───── SUPPLIED RECORDS

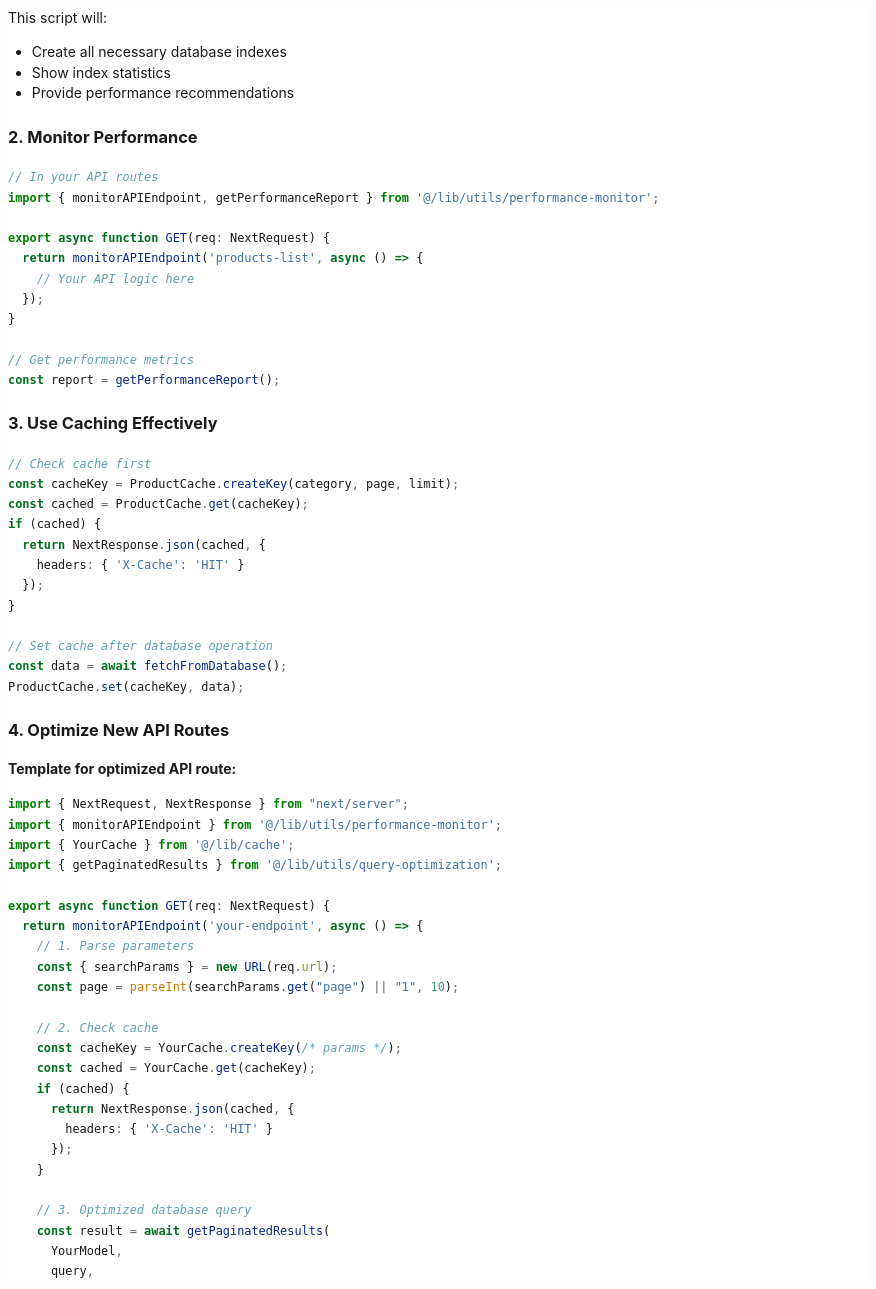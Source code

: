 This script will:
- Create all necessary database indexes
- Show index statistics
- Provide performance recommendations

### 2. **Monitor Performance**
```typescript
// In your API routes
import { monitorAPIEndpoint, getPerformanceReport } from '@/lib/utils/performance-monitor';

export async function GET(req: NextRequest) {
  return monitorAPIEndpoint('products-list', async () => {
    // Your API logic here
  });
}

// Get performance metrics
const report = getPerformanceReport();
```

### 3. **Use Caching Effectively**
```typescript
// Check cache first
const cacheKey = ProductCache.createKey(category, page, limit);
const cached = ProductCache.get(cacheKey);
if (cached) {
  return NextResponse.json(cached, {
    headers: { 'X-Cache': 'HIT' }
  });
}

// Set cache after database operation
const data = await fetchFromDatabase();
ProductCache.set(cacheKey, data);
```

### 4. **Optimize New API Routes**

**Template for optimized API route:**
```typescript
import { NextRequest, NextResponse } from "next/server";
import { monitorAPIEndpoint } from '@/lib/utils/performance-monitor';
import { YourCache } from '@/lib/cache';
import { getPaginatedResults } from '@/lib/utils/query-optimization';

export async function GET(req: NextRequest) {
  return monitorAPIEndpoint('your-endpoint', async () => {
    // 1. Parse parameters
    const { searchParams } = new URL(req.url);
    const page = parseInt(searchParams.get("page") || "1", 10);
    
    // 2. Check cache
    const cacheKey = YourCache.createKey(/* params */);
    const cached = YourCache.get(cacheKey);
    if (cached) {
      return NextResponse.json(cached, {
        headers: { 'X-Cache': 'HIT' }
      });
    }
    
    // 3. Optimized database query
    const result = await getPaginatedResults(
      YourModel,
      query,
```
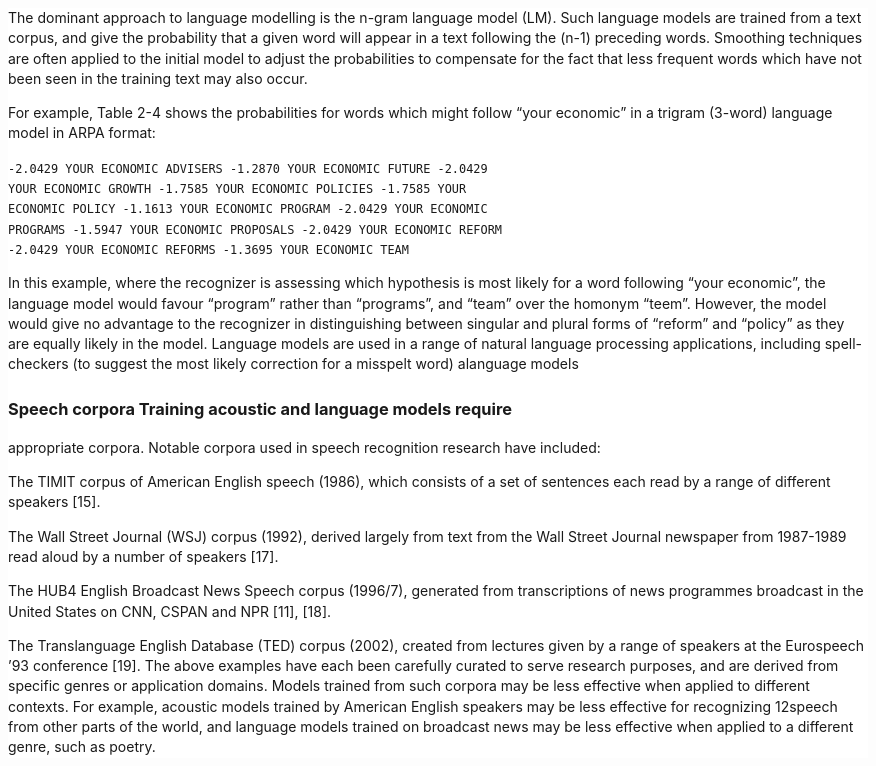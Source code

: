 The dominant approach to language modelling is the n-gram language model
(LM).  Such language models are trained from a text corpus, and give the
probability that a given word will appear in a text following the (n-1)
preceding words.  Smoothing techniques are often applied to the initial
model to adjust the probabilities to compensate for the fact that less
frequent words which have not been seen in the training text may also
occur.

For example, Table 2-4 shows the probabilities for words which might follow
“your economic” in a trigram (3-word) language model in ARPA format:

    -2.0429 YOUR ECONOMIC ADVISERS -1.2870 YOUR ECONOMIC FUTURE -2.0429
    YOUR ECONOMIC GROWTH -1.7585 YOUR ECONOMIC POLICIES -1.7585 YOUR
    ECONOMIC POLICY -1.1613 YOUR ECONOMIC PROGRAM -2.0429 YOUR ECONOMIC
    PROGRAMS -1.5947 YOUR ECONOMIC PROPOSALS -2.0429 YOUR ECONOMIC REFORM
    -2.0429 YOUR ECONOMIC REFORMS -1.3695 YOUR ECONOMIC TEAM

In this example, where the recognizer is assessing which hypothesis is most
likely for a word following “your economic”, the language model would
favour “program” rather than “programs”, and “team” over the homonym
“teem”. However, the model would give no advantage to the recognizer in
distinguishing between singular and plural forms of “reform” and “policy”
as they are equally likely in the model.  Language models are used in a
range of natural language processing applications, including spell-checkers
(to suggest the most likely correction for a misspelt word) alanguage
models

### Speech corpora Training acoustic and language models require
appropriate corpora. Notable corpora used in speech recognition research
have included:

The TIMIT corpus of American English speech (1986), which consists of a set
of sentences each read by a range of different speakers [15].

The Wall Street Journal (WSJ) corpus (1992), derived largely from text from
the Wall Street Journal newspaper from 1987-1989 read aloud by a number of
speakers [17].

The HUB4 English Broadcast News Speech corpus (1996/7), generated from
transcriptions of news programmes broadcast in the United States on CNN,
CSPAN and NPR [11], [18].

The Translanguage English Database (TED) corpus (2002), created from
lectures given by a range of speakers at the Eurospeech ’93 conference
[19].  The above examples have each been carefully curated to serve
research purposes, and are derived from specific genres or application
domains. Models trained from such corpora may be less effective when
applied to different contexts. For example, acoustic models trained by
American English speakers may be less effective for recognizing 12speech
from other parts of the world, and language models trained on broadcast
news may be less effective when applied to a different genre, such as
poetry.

──────────
───── SUPPLIED RECORDS

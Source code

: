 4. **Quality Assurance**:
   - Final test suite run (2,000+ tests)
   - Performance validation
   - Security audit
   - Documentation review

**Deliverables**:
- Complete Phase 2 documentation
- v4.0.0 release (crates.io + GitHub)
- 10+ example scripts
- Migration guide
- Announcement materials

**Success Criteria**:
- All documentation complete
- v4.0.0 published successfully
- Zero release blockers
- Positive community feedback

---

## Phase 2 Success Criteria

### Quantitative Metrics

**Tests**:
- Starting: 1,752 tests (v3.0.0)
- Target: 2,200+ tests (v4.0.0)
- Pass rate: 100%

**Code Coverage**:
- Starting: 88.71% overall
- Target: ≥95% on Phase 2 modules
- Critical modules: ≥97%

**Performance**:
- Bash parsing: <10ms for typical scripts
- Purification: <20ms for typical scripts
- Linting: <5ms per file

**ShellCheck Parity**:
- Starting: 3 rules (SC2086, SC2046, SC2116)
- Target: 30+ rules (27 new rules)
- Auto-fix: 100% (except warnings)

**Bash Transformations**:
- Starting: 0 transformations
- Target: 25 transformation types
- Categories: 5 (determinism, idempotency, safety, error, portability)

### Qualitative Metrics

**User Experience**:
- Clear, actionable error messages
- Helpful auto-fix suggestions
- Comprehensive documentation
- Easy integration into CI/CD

──────────

§ **TASK INSTRUCTIONS**
The required output is the stretch of entries above from the line containing "-2.0429 YOUR ECONOMIC REFORMS" through the line containing "of sentences each", reproduced exactly.

§ **EXERCISE RESULT**
    -2.0429 YOUR ECONOMIC REFORMS -1.3695 YOUR ECONOMIC TEAM

In this example, where the recognizer is assessing which hypothesis is most
likely for a word following “your economic”, the language model would
favour “program” rather than “programs”, and “team” over the homonym
“teem”. However, the model would give no advantage to the recognizer in
distinguishing between singular and plural forms of “reform” and “policy”
as they are equally likely in the model.  Language models are used in a
range of natural language processing applications, including spell-checkers
(to suggest the most likely correction for a misspelt word) alanguage
models

### Speech corpora Training acoustic and language models require
appropriate corpora. Notable corpora used in speech recognition research
have included:

The TIMIT corpus of American English speech (1986), which consists of a set
of sentences each read by a range of different speakers [15].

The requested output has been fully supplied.